Getting governmental approval to build a tower can take a long time. As a recent FCC decision demonstrates, it can take a lot longer when the government can’t decide when the approval process has come to an end.

If you wanted to build a radio tower at any time in the last decade, you presumably ran into the “Nationwide Programmatic Agreement” (NPA). That’s an agreement – official full name: “the Nationwide Programmatic Agreement for the Review of Effects on Historic Properties for Certain Undertakings Approved by the Federal Communications Commission” – entered into by the Commission, the Advisory Council on Historic Preservation and the National Conference of State Historic Preservation Officers. (A copy of the NPA may be found here; related information may be found here.) As its name suggests, the NPA was adopted to avoid construction that would cause unacceptable disruption to historical or cultural interests.

The approval process imposed by the NPA is complicated for towers that come within its reach. Among other things, the NPA requires applicants to give the relevant State Historic Preservation Officer (SHPO) notice of the project. That notice must include (among other things): (a) a list of properties near the proposed tower site that are listed on (or eligible for listing on) the National Register; and (b) an evaluation of whether the proposed construction would adversely affect any such properties. If the SHPO “concurs in writing” that no historic properties would be affected, then, according to Section VII of the NPA, the process is “complete, and the Applicant may proceed with the project”.

That may look clear.
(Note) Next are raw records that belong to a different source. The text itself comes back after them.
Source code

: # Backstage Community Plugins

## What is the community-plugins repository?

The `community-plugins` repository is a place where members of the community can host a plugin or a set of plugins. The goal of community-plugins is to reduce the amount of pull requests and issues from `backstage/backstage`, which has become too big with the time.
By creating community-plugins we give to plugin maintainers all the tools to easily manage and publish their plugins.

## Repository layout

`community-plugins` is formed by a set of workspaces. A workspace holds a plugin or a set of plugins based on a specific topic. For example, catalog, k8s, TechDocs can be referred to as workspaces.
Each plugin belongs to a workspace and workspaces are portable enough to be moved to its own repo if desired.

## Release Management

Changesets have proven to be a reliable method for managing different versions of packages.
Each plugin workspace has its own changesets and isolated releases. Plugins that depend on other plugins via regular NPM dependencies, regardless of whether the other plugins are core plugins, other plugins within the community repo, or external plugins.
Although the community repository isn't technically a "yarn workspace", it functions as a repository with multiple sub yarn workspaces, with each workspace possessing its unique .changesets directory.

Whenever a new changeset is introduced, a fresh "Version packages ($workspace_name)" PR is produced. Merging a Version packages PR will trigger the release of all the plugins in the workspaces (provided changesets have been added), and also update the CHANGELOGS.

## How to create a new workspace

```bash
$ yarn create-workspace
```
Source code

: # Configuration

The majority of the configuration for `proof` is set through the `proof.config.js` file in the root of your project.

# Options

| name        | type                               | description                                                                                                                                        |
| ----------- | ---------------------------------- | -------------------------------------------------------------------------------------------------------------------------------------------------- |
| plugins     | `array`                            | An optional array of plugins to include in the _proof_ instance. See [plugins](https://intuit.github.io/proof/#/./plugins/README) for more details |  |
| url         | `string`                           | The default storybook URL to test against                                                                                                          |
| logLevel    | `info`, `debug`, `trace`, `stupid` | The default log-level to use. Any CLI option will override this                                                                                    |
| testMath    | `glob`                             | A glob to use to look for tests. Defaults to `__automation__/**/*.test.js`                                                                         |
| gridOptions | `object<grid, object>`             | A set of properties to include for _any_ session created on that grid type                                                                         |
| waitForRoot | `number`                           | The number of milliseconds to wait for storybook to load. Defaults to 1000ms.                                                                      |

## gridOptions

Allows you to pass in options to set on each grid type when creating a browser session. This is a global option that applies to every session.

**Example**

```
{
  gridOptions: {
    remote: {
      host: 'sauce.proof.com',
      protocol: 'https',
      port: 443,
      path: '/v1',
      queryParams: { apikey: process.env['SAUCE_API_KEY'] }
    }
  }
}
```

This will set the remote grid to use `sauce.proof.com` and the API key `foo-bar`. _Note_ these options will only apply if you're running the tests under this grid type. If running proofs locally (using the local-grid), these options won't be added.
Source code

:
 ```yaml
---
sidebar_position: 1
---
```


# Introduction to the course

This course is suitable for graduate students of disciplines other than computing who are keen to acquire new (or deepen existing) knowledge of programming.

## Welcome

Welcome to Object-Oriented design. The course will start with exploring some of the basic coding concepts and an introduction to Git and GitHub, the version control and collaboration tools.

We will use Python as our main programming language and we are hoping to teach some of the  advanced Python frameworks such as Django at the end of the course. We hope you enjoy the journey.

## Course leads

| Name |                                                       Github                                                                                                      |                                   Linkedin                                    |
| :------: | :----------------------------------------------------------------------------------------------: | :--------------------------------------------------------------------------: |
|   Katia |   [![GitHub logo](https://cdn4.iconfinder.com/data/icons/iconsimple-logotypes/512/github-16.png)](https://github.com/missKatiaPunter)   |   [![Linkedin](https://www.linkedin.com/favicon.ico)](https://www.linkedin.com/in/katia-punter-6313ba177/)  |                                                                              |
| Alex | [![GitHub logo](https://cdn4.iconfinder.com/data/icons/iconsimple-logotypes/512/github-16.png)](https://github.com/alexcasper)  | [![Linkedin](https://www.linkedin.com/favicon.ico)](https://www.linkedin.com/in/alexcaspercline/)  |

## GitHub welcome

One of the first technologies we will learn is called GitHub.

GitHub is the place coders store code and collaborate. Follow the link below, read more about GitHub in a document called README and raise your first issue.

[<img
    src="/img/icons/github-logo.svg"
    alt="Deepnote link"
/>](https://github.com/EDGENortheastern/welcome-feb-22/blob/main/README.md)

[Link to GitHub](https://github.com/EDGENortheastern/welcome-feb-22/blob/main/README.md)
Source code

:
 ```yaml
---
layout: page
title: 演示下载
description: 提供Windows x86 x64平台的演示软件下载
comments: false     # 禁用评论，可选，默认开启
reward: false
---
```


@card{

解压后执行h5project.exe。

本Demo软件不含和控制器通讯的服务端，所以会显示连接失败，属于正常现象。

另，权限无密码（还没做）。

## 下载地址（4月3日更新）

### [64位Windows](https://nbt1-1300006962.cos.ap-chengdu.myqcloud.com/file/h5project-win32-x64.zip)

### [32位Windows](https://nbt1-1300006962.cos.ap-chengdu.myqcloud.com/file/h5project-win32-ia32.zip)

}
Looks can be deceiving.

Back in 2006, Wireless Properties, Inc. (WPI) started the process to obtain approval for a new tower in Tennessee. Things went smoothly at first: WPI submitted the necessary paperwork (i.e., a completed FCC Form 620) to the Tennessee SHPO and, by March, 2006, the SHPO had concurred in writing that the proposal would not be a problem. WPI’s paperwork included a letter from a local historic expert who concluded that the tower would not have any adverse effect.

But nine months later, that expert notified the SHPO that there was a problem. The proposed site was near the Bragg Reservation, which is part of a national park near Chattanooga; the proposed construction would, in the expert’s view, adversely affect the Reservation (and a second National Register-listed site). Apparently, the expert hadn’t flagged this problem earlier because WPI hadn’t mentioned the Reservation in the materials it had submitted. (The expert also attributed his failure to his own “lack of familiarity with the area and inexperience in the job”.)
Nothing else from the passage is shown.